Please keep to the lines below from the one with "### 🚀 What I'm Currently Learning" through the one with "### 📊 My GitHub Stats", and restate them word for word, ends included.
⟨
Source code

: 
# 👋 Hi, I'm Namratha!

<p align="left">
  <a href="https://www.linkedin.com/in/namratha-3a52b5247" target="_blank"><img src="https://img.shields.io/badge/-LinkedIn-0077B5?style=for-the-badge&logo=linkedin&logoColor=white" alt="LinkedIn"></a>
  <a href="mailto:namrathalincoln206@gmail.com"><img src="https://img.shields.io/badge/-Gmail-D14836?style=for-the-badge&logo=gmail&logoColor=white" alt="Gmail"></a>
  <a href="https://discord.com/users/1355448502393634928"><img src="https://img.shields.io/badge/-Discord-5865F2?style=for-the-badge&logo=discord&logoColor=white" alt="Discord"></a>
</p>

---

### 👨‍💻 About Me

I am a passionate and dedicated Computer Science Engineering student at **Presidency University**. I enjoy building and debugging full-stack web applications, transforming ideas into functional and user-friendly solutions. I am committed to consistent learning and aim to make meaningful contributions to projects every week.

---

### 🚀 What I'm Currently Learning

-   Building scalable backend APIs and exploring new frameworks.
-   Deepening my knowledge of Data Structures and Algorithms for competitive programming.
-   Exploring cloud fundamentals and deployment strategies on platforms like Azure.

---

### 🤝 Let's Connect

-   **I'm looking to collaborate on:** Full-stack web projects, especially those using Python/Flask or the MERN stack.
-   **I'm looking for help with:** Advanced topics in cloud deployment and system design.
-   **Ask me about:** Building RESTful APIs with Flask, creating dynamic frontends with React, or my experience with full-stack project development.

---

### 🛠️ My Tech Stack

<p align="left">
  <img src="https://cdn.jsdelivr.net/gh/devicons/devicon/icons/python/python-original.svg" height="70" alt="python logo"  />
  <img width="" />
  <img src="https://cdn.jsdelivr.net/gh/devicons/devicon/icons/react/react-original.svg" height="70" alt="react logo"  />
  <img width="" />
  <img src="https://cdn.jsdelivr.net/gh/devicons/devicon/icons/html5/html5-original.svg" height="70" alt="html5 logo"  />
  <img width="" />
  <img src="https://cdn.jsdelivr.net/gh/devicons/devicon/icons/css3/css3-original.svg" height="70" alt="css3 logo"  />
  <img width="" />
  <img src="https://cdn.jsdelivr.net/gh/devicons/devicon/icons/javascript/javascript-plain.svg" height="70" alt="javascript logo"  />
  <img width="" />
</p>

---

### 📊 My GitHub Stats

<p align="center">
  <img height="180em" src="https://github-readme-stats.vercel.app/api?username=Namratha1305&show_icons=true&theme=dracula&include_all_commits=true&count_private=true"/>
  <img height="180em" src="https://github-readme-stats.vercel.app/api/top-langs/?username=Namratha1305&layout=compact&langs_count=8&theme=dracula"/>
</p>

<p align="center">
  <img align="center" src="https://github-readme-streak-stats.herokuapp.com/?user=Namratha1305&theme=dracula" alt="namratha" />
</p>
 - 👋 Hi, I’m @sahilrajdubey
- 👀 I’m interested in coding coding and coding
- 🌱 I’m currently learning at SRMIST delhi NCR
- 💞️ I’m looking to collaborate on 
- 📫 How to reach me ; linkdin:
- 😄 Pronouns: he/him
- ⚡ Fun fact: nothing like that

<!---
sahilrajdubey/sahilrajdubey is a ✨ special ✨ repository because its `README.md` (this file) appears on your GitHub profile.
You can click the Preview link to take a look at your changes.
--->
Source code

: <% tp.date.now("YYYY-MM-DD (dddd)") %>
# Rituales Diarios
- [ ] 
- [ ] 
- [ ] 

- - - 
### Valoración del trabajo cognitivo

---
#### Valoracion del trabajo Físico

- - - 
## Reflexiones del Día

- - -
⟩
■ Response area
### 🚀 What I'm Currently Learning

-   Building scalable backend APIs and exploring new frameworks.
-   Deepening my knowledge of Data Structures and Algorithms for competitive programming.
-   Exploring cloud fundamentals and deployment strategies on platforms like Azure.

---

### 🤝 Let's Connect

-   **I'm looking to collaborate on:** Full-stack web projects, especially those using Python/Flask or the MERN stack.
-   **I'm looking for help with:** Advanced topics in cloud deployment and system design.
-   **Ask me about:** Building RESTful APIs with Flask, creating dynamic frontends with React, or my experience with full-stack project development.

---

### 🛠️ My Tech Stack

<p align="left">
  <img src="https://cdn.jsdelivr.net/gh/devicons/devicon/icons/python/python-original.svg" height="70" alt="python logo"  />
  <img width="" />
  <img src="https://cdn.jsdelivr.net/gh/devicons/devicon/icons/react/react-original.svg" height="70" alt="react logo"  />
  <img width="" />
  <img src="https://cdn.jsdelivr.net/gh/devicons/devicon/icons/html5/html5-original.svg" height="70" alt="html5 logo"  />
  <img width="" />
  <img src="https://cdn.jsdelivr.net/gh/devicons/devicon/icons/css3/css3-original.svg" height="70" alt="css3 logo"  />
  <img width="" />
  <img src="https://cdn.jsdelivr.net/gh/devicons/devicon/icons/javascript/javascript-plain.svg" height="70" alt="javascript logo"  />
  <img width="" />
</p>

---

### 📊 My GitHub Stats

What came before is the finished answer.